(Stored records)
————————
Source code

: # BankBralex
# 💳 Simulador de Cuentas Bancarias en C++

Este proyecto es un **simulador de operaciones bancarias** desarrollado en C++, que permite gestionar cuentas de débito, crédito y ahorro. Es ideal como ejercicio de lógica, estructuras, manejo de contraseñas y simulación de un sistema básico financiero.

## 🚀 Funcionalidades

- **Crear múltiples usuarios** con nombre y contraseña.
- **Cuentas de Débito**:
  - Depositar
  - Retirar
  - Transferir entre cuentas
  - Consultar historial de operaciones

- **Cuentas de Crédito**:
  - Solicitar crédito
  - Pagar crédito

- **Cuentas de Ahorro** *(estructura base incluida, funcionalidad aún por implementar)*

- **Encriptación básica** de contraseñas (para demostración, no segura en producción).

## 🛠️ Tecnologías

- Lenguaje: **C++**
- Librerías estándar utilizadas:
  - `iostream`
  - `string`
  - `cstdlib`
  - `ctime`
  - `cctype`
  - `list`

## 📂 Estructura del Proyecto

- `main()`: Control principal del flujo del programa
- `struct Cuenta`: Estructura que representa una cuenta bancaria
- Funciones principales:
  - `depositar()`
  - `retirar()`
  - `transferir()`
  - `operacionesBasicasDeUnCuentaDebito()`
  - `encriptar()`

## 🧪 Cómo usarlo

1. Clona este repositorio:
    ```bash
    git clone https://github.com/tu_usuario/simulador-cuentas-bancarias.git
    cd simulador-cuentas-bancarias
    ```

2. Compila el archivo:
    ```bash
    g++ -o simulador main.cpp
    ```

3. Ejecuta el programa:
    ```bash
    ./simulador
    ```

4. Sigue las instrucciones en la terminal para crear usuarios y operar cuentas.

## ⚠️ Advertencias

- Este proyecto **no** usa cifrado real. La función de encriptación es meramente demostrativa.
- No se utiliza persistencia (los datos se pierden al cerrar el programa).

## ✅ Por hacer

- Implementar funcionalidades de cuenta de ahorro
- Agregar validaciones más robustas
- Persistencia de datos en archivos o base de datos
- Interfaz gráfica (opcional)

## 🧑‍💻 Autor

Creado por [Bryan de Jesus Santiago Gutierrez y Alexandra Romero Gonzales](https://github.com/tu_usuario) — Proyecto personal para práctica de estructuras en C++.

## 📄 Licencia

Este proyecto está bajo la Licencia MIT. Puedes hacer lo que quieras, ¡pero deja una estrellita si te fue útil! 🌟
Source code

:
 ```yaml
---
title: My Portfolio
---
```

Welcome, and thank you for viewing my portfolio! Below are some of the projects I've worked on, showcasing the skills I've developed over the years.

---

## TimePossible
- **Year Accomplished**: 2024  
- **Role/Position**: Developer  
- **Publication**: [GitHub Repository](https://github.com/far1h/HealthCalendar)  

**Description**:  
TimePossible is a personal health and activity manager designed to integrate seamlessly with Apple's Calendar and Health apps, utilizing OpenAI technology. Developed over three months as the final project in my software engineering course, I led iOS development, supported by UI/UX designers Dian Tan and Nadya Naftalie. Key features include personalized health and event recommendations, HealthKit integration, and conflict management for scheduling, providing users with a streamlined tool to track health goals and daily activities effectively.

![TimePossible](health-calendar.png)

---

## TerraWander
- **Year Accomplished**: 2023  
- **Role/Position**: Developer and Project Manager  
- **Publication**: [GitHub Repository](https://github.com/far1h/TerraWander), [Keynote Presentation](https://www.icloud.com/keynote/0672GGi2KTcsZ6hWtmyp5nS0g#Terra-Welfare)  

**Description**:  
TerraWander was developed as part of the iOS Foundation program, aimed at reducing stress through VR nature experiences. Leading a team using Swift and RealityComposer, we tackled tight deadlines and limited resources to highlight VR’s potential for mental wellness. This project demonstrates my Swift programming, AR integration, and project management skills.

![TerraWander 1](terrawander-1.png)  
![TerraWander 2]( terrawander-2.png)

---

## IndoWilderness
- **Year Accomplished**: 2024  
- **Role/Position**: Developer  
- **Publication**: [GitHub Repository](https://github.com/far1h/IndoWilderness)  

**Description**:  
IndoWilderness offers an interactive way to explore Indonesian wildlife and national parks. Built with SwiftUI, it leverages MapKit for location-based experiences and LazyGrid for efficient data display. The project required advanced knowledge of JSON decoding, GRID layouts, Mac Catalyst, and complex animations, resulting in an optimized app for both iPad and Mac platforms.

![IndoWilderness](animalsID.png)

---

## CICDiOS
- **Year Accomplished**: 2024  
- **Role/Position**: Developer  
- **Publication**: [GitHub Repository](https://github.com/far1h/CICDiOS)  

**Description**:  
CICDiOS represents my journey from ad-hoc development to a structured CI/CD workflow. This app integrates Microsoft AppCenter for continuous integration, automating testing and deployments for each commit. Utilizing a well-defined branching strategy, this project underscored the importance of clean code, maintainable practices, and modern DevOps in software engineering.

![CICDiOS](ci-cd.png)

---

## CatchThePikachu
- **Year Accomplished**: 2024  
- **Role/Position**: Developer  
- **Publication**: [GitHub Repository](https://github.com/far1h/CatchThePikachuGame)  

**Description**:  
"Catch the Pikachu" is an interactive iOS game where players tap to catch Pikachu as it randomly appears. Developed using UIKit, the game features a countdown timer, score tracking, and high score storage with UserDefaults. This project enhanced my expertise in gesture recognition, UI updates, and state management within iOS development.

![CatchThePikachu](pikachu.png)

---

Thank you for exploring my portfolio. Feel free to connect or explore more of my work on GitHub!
————————
After reading the entries above, report the number of lines that include the string "TerraWander". Give no other text.

* **Result of this task**
5